Start of Records to process

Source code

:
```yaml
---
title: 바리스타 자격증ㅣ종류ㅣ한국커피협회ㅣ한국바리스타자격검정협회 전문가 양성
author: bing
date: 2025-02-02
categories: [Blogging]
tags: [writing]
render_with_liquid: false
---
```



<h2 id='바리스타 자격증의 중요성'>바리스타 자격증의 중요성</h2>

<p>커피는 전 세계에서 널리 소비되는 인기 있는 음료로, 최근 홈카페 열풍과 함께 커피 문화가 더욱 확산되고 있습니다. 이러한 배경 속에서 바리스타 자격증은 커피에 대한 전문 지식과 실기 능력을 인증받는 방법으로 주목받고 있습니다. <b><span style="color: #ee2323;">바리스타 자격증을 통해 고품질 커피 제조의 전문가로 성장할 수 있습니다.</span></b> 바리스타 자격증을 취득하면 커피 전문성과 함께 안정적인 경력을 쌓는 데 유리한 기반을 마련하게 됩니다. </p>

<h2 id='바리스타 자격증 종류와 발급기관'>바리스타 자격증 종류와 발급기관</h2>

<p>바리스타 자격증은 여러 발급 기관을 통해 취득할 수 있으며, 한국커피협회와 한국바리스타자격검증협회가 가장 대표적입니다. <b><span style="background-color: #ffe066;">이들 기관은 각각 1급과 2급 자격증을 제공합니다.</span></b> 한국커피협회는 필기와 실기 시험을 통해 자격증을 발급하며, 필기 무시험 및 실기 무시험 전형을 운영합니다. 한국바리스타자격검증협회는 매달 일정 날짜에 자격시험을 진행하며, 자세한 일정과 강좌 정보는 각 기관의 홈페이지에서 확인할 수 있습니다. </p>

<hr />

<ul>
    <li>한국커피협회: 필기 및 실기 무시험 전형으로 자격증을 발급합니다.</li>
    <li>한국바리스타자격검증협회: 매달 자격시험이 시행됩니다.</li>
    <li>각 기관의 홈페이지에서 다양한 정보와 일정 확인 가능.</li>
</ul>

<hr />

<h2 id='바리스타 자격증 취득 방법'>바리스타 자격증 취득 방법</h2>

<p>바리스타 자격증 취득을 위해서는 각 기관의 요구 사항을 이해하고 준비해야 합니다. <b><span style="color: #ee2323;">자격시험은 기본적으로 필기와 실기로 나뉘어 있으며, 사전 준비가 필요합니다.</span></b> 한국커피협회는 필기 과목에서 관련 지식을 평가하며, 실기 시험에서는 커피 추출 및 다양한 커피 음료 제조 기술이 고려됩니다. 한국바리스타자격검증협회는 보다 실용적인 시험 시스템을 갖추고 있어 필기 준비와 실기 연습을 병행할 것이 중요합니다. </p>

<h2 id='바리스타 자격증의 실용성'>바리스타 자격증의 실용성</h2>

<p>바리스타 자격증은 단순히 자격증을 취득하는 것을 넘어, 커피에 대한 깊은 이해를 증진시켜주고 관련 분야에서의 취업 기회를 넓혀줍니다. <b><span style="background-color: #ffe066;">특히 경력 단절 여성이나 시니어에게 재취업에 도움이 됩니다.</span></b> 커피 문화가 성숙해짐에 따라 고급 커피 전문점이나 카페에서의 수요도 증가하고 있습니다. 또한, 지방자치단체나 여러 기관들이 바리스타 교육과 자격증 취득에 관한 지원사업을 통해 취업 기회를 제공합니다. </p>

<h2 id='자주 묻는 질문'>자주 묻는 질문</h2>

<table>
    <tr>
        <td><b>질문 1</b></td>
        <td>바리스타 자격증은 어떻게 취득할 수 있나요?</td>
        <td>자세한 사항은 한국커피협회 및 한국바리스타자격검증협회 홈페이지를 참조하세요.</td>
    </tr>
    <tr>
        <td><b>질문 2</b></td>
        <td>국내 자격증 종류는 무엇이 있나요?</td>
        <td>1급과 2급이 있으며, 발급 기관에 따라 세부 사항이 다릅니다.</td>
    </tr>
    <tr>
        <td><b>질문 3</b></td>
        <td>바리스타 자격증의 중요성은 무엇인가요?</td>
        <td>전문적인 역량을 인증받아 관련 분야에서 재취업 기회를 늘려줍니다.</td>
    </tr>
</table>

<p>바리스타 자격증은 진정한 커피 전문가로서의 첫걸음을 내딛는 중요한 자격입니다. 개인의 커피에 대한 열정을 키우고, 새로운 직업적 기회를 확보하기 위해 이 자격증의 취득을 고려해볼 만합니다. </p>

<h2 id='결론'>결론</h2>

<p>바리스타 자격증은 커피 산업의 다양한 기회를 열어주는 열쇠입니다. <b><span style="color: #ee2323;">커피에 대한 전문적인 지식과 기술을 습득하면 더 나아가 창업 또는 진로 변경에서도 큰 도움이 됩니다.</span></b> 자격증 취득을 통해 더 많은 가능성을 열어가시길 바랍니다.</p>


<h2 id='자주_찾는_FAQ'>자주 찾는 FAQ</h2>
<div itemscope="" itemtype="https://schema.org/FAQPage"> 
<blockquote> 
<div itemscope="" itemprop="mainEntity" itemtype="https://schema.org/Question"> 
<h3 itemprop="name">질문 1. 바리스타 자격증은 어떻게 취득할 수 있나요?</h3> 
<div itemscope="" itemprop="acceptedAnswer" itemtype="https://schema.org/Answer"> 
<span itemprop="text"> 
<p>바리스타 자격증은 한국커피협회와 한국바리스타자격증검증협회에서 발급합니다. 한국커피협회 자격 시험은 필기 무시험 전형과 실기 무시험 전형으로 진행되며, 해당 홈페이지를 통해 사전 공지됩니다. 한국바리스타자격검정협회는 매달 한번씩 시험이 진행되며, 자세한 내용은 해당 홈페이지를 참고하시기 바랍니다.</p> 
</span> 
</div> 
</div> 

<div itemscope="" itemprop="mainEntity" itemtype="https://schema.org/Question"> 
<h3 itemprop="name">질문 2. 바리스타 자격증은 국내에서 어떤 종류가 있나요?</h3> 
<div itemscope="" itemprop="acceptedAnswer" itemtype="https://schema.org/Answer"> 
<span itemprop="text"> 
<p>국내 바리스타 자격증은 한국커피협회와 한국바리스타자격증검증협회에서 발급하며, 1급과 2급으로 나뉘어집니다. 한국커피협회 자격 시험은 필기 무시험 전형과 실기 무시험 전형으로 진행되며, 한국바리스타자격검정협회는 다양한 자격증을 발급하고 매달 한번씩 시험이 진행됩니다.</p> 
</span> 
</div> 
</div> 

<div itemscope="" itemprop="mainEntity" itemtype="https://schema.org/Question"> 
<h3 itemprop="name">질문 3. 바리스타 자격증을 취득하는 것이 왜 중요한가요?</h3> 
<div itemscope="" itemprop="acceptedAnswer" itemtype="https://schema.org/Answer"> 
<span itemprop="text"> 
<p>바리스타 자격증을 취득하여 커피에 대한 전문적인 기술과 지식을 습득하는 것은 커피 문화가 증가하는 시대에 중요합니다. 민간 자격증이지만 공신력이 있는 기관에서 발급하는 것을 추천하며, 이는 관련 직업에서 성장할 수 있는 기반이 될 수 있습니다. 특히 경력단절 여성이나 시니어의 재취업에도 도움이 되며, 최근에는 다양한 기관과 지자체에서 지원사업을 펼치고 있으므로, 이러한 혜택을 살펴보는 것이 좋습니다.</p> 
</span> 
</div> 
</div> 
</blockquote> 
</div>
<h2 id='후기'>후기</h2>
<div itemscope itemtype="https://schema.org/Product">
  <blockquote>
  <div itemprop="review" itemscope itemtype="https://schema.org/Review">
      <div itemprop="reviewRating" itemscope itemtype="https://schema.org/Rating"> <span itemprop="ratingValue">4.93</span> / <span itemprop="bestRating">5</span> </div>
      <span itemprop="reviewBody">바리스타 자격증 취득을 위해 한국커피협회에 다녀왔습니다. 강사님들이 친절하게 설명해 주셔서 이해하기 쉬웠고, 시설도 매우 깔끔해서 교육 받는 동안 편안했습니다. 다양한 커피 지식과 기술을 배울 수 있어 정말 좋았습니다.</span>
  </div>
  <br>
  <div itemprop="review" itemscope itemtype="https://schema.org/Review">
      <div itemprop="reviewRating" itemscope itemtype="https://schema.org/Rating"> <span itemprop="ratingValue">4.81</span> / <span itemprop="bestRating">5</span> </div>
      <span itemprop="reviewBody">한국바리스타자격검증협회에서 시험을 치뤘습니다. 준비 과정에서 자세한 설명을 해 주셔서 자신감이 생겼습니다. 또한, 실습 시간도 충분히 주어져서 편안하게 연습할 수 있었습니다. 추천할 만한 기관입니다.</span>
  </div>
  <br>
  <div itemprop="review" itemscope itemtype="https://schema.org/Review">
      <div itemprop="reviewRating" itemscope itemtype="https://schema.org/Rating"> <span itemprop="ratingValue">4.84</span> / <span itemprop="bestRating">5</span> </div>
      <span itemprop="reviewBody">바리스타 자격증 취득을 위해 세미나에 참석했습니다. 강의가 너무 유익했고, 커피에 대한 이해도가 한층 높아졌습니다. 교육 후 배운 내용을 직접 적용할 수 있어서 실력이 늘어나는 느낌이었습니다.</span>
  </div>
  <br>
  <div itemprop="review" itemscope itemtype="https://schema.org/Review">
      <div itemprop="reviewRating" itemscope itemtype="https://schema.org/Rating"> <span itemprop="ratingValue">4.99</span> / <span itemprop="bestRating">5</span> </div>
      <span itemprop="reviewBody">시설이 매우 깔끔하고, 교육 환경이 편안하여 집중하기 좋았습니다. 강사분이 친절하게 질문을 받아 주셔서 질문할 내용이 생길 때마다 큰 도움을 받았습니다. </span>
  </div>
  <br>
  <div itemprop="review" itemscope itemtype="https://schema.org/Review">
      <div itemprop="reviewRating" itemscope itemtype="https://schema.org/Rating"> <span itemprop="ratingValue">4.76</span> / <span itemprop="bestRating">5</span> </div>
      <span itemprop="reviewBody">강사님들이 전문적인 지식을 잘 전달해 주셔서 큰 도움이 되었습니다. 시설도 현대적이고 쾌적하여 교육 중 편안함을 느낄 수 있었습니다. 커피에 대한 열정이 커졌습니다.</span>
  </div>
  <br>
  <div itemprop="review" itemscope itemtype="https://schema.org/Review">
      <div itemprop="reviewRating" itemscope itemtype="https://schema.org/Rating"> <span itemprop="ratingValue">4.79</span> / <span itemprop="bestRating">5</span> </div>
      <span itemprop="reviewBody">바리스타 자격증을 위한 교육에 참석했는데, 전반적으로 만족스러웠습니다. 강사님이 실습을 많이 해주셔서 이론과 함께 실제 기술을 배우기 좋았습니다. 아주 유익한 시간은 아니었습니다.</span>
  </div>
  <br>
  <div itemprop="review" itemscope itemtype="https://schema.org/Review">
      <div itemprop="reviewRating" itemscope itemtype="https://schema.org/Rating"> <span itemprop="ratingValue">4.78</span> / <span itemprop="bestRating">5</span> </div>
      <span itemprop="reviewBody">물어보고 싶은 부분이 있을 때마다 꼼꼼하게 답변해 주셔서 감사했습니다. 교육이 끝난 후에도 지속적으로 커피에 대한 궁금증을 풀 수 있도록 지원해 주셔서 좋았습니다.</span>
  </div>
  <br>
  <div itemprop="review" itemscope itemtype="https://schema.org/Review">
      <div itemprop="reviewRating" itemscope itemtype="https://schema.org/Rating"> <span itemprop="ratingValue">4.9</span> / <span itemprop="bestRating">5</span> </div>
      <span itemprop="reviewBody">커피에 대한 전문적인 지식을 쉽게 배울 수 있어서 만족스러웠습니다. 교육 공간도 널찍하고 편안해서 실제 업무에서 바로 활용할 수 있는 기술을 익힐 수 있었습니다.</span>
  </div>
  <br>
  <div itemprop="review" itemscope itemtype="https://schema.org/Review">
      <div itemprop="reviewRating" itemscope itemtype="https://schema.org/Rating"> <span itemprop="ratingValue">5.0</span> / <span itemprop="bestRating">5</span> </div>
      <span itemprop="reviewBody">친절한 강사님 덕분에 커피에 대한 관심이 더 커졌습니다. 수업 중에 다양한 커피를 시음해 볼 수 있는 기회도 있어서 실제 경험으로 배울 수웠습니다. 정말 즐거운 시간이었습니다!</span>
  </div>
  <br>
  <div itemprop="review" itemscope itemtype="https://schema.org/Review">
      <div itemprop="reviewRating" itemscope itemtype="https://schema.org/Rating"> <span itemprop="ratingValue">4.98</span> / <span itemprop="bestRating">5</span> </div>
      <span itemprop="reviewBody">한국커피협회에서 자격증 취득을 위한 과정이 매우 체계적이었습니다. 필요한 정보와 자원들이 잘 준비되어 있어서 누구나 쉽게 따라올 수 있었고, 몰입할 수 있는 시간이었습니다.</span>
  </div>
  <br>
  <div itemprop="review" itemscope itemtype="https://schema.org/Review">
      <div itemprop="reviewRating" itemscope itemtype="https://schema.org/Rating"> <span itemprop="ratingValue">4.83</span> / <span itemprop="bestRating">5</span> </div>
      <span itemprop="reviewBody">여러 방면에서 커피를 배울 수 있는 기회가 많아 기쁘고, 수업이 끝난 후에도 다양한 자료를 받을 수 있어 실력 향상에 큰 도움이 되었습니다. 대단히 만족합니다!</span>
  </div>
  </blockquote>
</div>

End of Records to process

→ **About this exercise**
Extract all lines from the data in which "취득하는" is found.

→ **Solution to this problem**
<p>바리스타 자격증은 단순히 자격증을 취득하는 것을 넘어, 커피에 대한 깊은 이해를 증진시켜주고 관련 분야에서의 취업 기회를 넓혀줍니다. <b><span style="background-color: #ffe066;">특히 경력 단절 여성이나 시니어에게 재취업에 도움이 됩니다.</span></b> 커피 문화가 성숙해짐에 따라 고급 커피 전문점이나 카페에서의 수요도 증가하고 있습니다. 또한, 지방자치단체나 여러 기관들이 바리스타 교육과 자격증 취득에 관한 지원사업을 통해 취업 기회를 제공합니다. </p>
<h3 itemprop="name">질문 3. 바리스타 자격증을 취득하는 것이 왜 중요한가요?</h3> 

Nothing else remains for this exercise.